# Your instructions
Every line of the data that contains the string "grow" must be copied.

# Saved data entries
+ + + + + + +
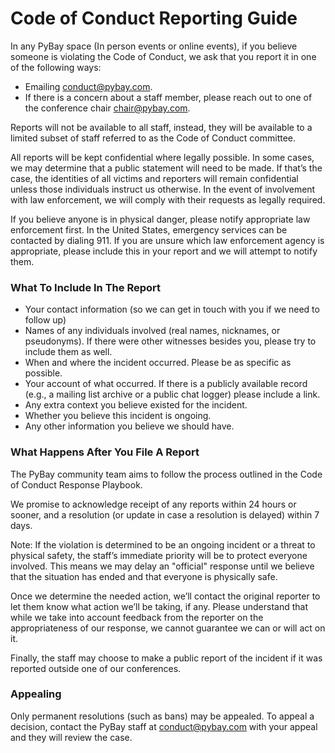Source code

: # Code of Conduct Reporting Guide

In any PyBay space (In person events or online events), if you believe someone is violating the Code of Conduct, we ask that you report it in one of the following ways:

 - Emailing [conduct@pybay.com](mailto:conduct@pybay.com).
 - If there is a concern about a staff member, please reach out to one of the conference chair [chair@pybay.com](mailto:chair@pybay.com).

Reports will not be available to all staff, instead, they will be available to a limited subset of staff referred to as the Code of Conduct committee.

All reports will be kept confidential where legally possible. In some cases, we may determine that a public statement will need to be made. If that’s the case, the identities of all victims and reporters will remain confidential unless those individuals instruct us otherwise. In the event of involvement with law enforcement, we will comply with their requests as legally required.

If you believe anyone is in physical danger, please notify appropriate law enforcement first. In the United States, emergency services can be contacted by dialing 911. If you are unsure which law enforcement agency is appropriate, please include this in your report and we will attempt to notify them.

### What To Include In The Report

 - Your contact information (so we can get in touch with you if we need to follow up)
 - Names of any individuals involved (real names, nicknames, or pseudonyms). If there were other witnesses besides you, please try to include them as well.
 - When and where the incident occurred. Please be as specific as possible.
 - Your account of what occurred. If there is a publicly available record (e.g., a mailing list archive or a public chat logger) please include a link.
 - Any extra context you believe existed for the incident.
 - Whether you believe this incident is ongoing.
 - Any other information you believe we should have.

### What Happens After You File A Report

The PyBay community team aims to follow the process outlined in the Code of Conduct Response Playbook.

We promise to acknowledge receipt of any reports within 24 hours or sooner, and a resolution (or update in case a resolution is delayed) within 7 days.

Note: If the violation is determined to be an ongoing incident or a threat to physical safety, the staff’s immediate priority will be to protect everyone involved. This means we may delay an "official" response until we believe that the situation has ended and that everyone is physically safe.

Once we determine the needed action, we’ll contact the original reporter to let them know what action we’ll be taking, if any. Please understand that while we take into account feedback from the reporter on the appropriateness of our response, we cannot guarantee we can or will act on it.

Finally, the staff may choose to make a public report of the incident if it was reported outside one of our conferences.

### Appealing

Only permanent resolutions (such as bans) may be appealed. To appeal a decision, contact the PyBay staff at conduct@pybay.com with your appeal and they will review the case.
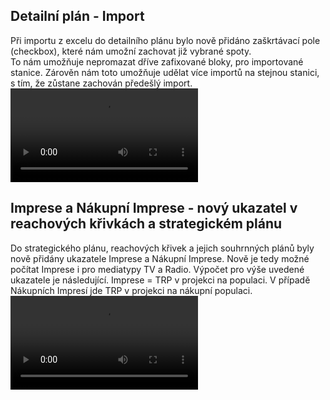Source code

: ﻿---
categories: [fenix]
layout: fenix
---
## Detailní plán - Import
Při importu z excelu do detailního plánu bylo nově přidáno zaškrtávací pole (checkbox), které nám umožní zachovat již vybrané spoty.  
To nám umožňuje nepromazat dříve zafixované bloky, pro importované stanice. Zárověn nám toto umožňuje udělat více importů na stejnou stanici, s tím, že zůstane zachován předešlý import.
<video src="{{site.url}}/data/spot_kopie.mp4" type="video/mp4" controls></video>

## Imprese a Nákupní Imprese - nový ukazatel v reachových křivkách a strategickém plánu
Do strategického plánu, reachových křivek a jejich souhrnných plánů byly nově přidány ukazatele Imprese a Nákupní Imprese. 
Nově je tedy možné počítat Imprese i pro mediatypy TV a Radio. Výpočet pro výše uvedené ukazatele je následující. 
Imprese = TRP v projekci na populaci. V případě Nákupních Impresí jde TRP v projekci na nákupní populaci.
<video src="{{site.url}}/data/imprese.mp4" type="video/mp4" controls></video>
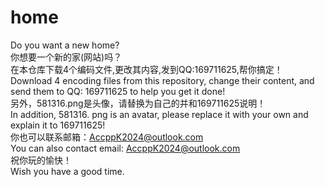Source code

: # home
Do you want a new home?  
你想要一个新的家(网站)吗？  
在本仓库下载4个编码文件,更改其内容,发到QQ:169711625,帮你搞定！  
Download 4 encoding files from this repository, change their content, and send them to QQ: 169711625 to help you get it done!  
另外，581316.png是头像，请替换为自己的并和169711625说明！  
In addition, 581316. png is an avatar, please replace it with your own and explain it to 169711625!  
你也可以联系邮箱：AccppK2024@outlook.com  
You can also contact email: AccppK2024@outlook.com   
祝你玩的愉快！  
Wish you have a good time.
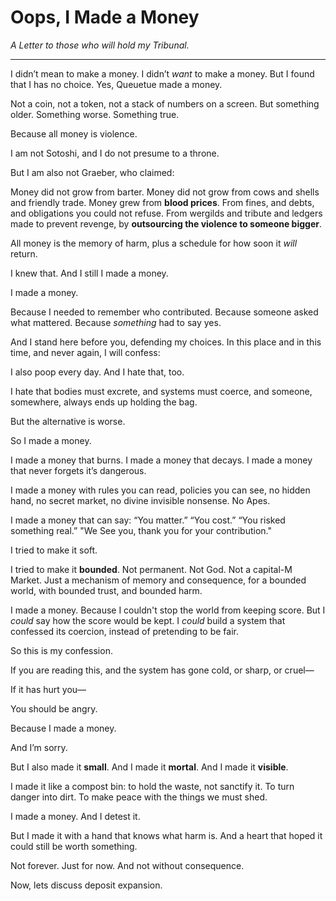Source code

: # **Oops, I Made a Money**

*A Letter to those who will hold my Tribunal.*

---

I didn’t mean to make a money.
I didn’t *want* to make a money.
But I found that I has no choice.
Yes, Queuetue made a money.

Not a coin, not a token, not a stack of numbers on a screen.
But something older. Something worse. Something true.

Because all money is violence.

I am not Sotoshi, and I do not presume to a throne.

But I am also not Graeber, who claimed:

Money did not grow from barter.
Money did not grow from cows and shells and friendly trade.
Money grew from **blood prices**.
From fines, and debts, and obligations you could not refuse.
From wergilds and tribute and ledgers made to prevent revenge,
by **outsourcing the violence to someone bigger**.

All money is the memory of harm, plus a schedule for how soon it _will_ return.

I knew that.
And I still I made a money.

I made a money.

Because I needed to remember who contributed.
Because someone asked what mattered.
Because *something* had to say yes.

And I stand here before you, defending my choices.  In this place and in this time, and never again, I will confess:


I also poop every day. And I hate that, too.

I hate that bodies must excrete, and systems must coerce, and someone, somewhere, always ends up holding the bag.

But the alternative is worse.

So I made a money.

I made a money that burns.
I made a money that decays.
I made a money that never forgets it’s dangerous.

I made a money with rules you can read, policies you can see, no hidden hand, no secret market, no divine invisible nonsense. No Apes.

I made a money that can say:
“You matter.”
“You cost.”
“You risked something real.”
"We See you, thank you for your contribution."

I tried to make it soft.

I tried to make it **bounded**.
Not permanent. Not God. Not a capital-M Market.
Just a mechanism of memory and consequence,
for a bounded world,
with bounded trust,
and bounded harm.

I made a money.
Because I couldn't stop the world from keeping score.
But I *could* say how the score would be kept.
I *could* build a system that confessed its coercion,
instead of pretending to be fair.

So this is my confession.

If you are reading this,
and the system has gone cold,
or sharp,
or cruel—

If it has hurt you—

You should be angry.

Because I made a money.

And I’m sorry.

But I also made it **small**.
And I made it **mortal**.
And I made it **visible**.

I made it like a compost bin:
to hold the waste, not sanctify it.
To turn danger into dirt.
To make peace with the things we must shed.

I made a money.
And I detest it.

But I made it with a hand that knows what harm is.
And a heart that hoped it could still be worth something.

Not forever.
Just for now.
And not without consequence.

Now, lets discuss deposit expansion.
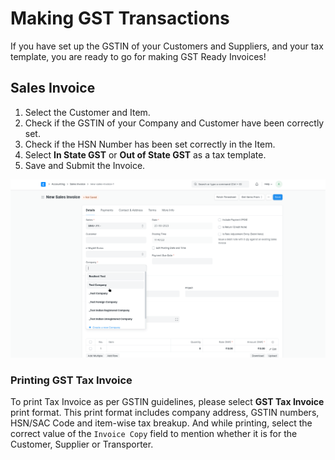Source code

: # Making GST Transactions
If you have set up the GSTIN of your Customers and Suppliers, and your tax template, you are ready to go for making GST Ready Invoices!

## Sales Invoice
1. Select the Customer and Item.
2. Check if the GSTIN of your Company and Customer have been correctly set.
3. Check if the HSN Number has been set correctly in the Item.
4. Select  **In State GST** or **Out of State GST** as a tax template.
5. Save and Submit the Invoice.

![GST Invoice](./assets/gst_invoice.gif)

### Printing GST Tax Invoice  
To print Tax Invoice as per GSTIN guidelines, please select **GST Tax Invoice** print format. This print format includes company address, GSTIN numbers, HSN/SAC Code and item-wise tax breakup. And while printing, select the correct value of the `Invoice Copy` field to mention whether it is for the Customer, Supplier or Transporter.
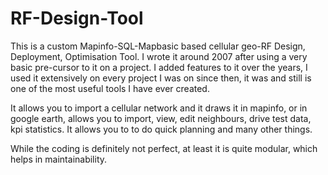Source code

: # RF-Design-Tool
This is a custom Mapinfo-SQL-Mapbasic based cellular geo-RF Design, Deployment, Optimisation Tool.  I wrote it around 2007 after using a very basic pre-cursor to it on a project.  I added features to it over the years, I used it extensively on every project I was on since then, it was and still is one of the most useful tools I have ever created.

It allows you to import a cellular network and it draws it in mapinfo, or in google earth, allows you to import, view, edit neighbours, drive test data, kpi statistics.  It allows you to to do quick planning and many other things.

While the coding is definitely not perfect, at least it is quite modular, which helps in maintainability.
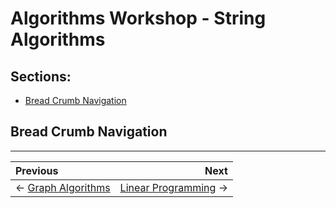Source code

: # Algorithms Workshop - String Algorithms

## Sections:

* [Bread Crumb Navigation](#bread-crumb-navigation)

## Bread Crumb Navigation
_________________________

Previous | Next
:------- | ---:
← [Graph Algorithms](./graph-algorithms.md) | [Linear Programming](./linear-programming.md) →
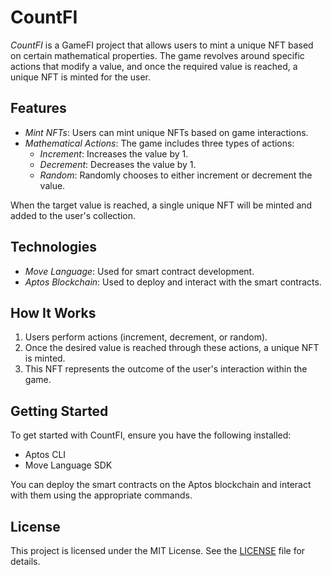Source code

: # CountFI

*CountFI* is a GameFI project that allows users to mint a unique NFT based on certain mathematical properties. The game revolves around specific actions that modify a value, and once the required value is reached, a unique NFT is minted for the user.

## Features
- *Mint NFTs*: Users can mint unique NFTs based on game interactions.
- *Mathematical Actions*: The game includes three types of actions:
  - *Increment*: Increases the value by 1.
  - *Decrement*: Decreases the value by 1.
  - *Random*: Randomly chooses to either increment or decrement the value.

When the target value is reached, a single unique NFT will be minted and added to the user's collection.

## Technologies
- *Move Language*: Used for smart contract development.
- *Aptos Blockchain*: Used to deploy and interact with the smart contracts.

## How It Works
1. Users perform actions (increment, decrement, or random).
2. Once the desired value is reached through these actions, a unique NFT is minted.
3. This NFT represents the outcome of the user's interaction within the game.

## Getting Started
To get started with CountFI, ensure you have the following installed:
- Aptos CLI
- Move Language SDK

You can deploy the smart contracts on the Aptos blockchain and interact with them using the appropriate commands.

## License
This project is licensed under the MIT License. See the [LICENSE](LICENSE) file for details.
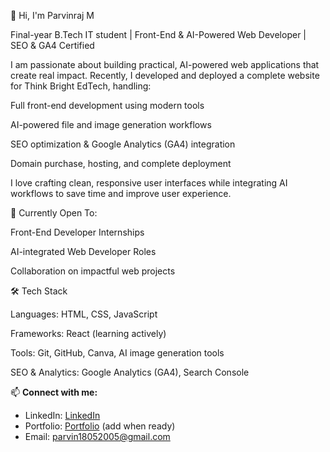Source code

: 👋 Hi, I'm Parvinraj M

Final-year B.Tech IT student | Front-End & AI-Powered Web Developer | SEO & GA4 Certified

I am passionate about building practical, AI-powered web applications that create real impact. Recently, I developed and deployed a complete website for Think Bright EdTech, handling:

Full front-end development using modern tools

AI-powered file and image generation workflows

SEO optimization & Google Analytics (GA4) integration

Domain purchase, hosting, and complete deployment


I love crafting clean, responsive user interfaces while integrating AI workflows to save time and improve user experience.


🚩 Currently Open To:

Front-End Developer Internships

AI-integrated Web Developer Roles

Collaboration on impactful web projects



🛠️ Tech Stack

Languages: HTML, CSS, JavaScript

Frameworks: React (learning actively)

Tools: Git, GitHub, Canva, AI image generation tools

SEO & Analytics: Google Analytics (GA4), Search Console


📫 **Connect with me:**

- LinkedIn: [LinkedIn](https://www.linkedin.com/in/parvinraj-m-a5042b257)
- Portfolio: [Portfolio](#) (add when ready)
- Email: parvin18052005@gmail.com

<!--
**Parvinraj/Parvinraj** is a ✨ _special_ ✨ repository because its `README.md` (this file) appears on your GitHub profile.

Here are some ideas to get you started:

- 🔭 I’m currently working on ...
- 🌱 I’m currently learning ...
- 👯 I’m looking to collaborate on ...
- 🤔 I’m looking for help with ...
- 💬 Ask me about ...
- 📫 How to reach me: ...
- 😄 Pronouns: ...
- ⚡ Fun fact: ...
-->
+ + + + + + +
# Answer to this problem
Money did not grow from barter.
Money did not grow from cows and shells and friendly trade.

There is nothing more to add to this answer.